The report said that the increase is driven primarily due to higher expenses on food and fertilizer subsidies, which are expected to exceed the budgeted allocation.
It said, "overall subsidy burden is expected to rise to approx. Rs 4.1-4.2 lakh crore in FY25. From that level, the burden is expected to come down to approx. Rs 4 lakh crore in the next financial year".
The government had allocated a budget estimate of Rs 3.8 lakh crore for major subsidies, including food, fertilizer, and petroleum, for FY25.
The recent report, however, indicates that this allocation is likely to be surpassed by around 10 per cent, following a rise in the minimum support price (MSP) for Rabi crops for the marketing season 2025-26.
The report highlights that Fertilizer subsidies alone are expected to exceed the budget by 9-10 per cent. This is driven by a stronger US dollar, which has raised import costs.
The government is providing greater financial support to prevent a rise in retail prices. Consequently, the overall subsidy burden is projected to touch Rs 4.1-4.2 lakh crore in FY25.
Relief in FY26
There is some relief expected in FY26 as the as the government is expected to rationalise subsidies. The total subsidy burden is forecast to reduce to around Rs 4 lakh crore, with a major decline expected in food subsidies. These subsidies are projected to be contained between Rs 2-2.1 lakh crore.
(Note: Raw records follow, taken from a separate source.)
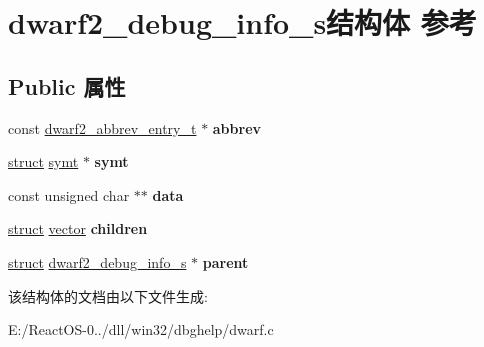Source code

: \hypertarget{structdwarf2__debug__info__s}{}\section{dwarf2\+\_\+debug\+\_\+info\+\_\+s结构体 参考}
\label{structdwarf2__debug__info__s}
\subsection*{Public 属性}
\begin{DoxyCompactItemize}
\item 
\mbox{\label{structdwarf2__debug__info__s_a3dcd756e8fbddec2c428814cedbfe45a}} 
const \hyperlink{structdwarf2__abbrev__entry__s}{dwarf2\+\_\+abbrev\+\_\+entry\+\_\+t} $\ast$ {\bfseries abbrev}
\item 
\mbox{\label{structdwarf2__debug__info__s_a88eb3cce4a56269941ffb61bce66157a}} 
\hyperlink{interfacestruct}{struct} \hyperlink{structsymt}{symt} $\ast$ {\bfseries symt}
\item 
\mbox{\label{structdwarf2__debug__info__s_ab6a9839f1ac8bebd28c7d2dbd259626e}} 
const unsigned char $\ast$$\ast$ {\bfseries data}
\item 
\mbox{\label{structdwarf2__debug__info__s_a336aad093a29216bcf53a925d377bf3a}} 
\hyperlink{interfacestruct}{struct} \hyperlink{structvector}{vector} {\bfseries children}
\item 
\mbox{\label{structdwarf2__debug__info__s_a874e3498eca7d3b25903bc8d311575a0}} 
\hyperlink{interfacestruct}{struct} \hyperlink{structdwarf2__debug__info__s}{dwarf2\+\_\+debug\+\_\+info\+\_\+s} $\ast$ {\bfseries parent}
\end{DoxyCompactItemize}


该结构体的文档由以下文件生成\+:\begin{DoxyCompactItemize}
\item 
E\+:/\+React\+O\+S-\/0../dll/win32/dbghelp/dwarf.\+c\end{DoxyCompactItemize}
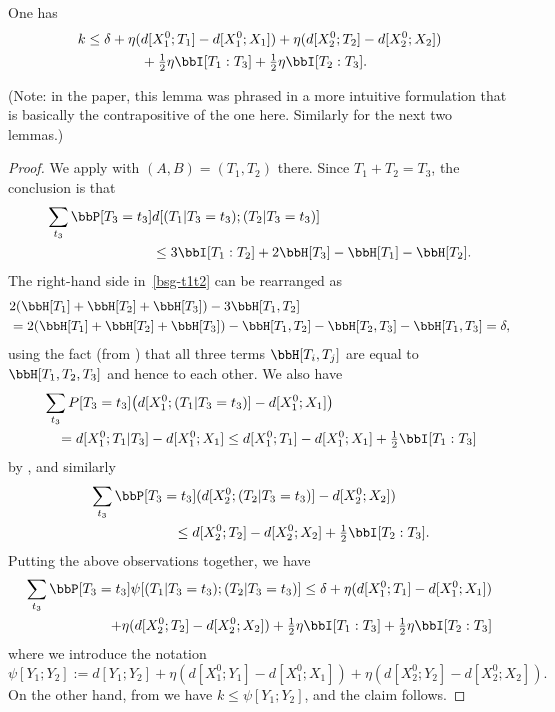 \begin{lemma}\label{construct-good-prelim}
  \leanok
  One has
  \begin{align*}  k \leq
    \delta + \eta (& d[X^0_1;T_1]-d[X^0_1;X_1])
      + \eta (d[X^0_2;T_2]-d[X^0_2;X_2]) \\ & + \tfrac12 \eta \bbI[T_1:T_3] + \tfrac12 \eta \bbI[T_2:T_3].
  \end{align*}
\end{lemma}

(Note: in the paper, this lemma was phrased in a more intuitive formulation that is basically the contrapositive of the one here. Similarly for the next two lemmas.)

\begin{proof}\leanok
  We apply  with $(A,B) = (T_1, T_2)$ there.
  Since $T_1 + T_2 = T_3$, the conclusion is that
  \begin{align} \nonumber \sum_{t_3} \bbP[T_3 = t_3] & d[(T_1 | T_3 = t_3); (T_2 | T_3 = t_3)] \\ & \leq 3 \bbI[T_1 : T_2] + 2 \bbH[T_3] - \bbH[T_1] - \bbH[T_2].\label{bsg-t1t2}
  \end{align}
  The right-hand side in~\eqref{bsg-t1t2} can be rearranged as
  \begin{align*} & 2( \bbH[T_1] + \bbH[T_2] + \bbH[T_3]) - 3 \bbH[T_1,T_2] \\ & = 2(\bbH[T_1] + \bbH[T_2] + \bbH[T_3]) - \bbH[T_1,T_2] - \bbH[T_2,T_3] - \bbH[T_1, T_3] = \delta,\end{align*}
  using the fact (from ) that all three terms $\bbH[T_i,T_j]$ are equal to $\bbH[T_1,T_2,T_3]$ and hence to each other.
  We also have
  \begin{align*}
  &  \sum_{t_3} P[T_3 = t_3] \bigl(d[X^0_1; (T_1 | T_3=t_3)] - d[X^0_1;X_1]\bigr) \\
  &\quad = d[X^0_1; T_1 | T_3] - d[X^0_1;X_1] \leq d[X^0_1;T_1] - d[X^0_1;X_1] + \tfrac{1}{2} \bbI[T_1 : T_3]
  \end{align*}
  by , and similarly
  \begin{align*}
  &  \sum_{t_3} \bbP[T_3 = t_3] (d[X^0_2;(T_2 | T_3=t_3)] - d[X^0_2; X_2]) \\
  &\quad\quad\quad\quad\quad\quad \leq d[X^0_2;T_2] - d[X^0_2;X_2] + \tfrac{1}{2} \bbI[T_2 : T_3].
  \end{align*}
  Putting the above observations together, we have
  \begin{align*}
   \sum_{t_3} \bbP[T_3=t_3] \psi[(T_1 | T_3=t_3); (T_2 | T_3=t_3)] \leq \delta + \eta (d[X^0_1;T_1]-d[X^0_1;X_1]) \\
     + \eta (d[X^0_2;T_2]-d[X^0_2;X_2]) + \tfrac12 \eta \bbI[T_1:T_3] + \tfrac12 \eta \bbI[T_2:T_3]
   \end{align*}
where we introduce the notation
\[\psi[Y_1; Y_2] := d[Y_1;Y_2] +  \eta (d[X_1^0;Y_1] - d[X_1^0;X_1]) + \eta(d[X_2^0;Y_2] - d[X_2^0;X_2]).\]
On the other hand, from  we have $k \leq \psi[Y_1;Y_2]$, and the claim follows.
  \end{proof}


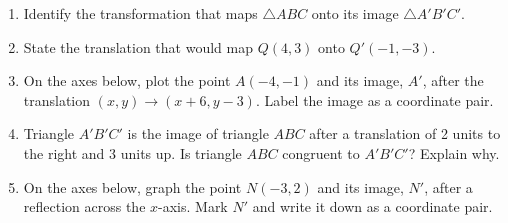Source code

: \documentclass[12pt, twoside]{article}
\begin{document}
\begin{enumerate}
\newpage
\item Identify the transformation that maps $\triangle ABC$ onto its image $\triangle A'B'C'$.
\begin{flushright}
\end{flushright}

\item State the translation that would map $Q(4,3)$ onto $Q'(-1,-3)$. \vspace{1cm}

\item On the axes below, plot the point $A(-4,-1)$ and its image, $A'$, after the translation $(x,y) \rightarrow (x+6,y-3)$. Label the image as a coordinate pair.
  \begin{center}
\end{center}

\item Triangle $A'B'C'$ is the image of triangle $ABC$ after a translation of 2 units to the right and 3 units up. Is triangle $ABC$ congruent to $A'B'C'$? Explain why. \vspace{3cm}

\newpage
\item On the axes below, graph the point $N(-3,2)$ and its image, $N'$, after a reflection across the $x$-axis. Mark $N'$ and write it down as a coordinate pair.
  \begin{center}
\end{center}


\end{enumerate}
\end{document}
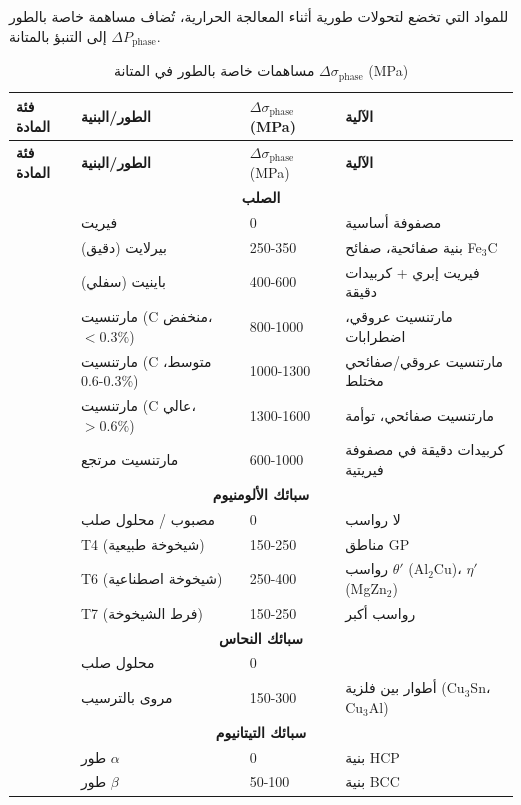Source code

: \documentclass[11pt,a4paper]{article}
\begin{document}
\begin{otherlanguage}{arabic}
		للمواد التي تخضع لتحولات طورية أثناء المعالجة الحرارية، تُضاف مساهمة خاصة بالطور \(\Delta P_{\text{phase}}\) إلى التنبؤ بالمتانة.
		
		\begin{longtable}{p{3.5cm}p{3.0cm}p{3.0cm}p{4cm}}
			\caption{مساهمات خاصة بالطور في المتانة \(\Delta\sigma_{\text{phase}}\) (MPa)} \label{tab:phase-contributions} \\
			\toprule
			\textbf{فئة المادة} & \textbf{الطور/البنية} & \(\Delta\sigma_{\text{phase}}\) (MPa) & \textbf{الآلية} \\
			\midrule
			\endfirsthead
			\toprule
			\textbf{فئة المادة} & \textbf{الطور/البنية} & \(\Delta\sigma_{\text{phase}}\) (MPa) & \textbf{الآلية} \\
			\midrule
			\endhead
			\multicolumn{4}{c}{\textbf{الصلب}} \\
			& فيريت & 0 & مصفوفة أساسية \\
			& بيرلايت (دقيق) & 250-350 & بنية صفائحية، صفائح Fe\(_3\)C \\
			& باينيت (سفلي) & 400-600 & فيريت إبري + كربيدات دقيقة \\
			& مارتنسيت (C منخفض، \(<0.3\%\)) & 800-1000 & مارتنسيت عروقي، اضطرابات \\
			& مارتنسيت (C متوسط، 0.3-0.6\%) & 1000-1300 & مارتنسيت عروقي/صفائحي مختلط \\
			& مارتنسيت (C عالي، \(>0.6\%\)) & 1300-1600 & مارتنسيت صفائحي، توأمة \\
			& مارتنسيت مرتجع & 600-1000 & كربيدات دقيقة في مصفوفة فيريتية \\
			\hline
			\multicolumn{4}{c}{\textbf{سبائك الألومنيوم}} \\
			& مصبوب / محلول صلب & 0 & لا رواسب \\
			& T4 (شيخوخة طبيعية) & 150-250 & مناطق GP \\
			& T6 (شيخوخة اصطناعية) & 250-400 & رواسب \(\theta'\) (Al\(_2\)Cu)، \(\eta'\) (MgZn\(_2\)) \\
			& T7 (فرط الشيخوخة) & 150-250 & رواسب أكبر \\
			\hline
			\multicolumn{4}{c}{\textbf{سبائك النحاس}} \\
			& محلول صلب & 0 & \\
			& مروى بالترسيب & 150-300 & أطوار بين فلزية (Cu\(_3\)Sn، Cu\(_3\)Al) \\
			\hline
			\multicolumn{4}{c}{\textbf{سبائك التيتانيوم}} \\
			& طور \(\alpha\) & 0 & بنية HCP \\
			& طور \(\beta\) & 50-100 & بنية BCC \\

\end{longtable}
\end{otherlanguage}
\end{document}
The report also said that the government's gross borrowing target for FY25, set at Rs 14.01 lakh crore, with net borrowing pegged at Rs 11.63 lakh crore.
In FY26, net borrowing is expected to ease to Rs 10.8 lakh crore, while gross borrowing, including repayments of Rs 4.2 lakh crore, is projected to be around Rs 15 lakh crore.
The focus is expected to shift towards limiting debt levels, aided by an anticipated rate-cutting cycle by the Reserve Bank of India, which could lower deposit rates and make small savings funds more accessible.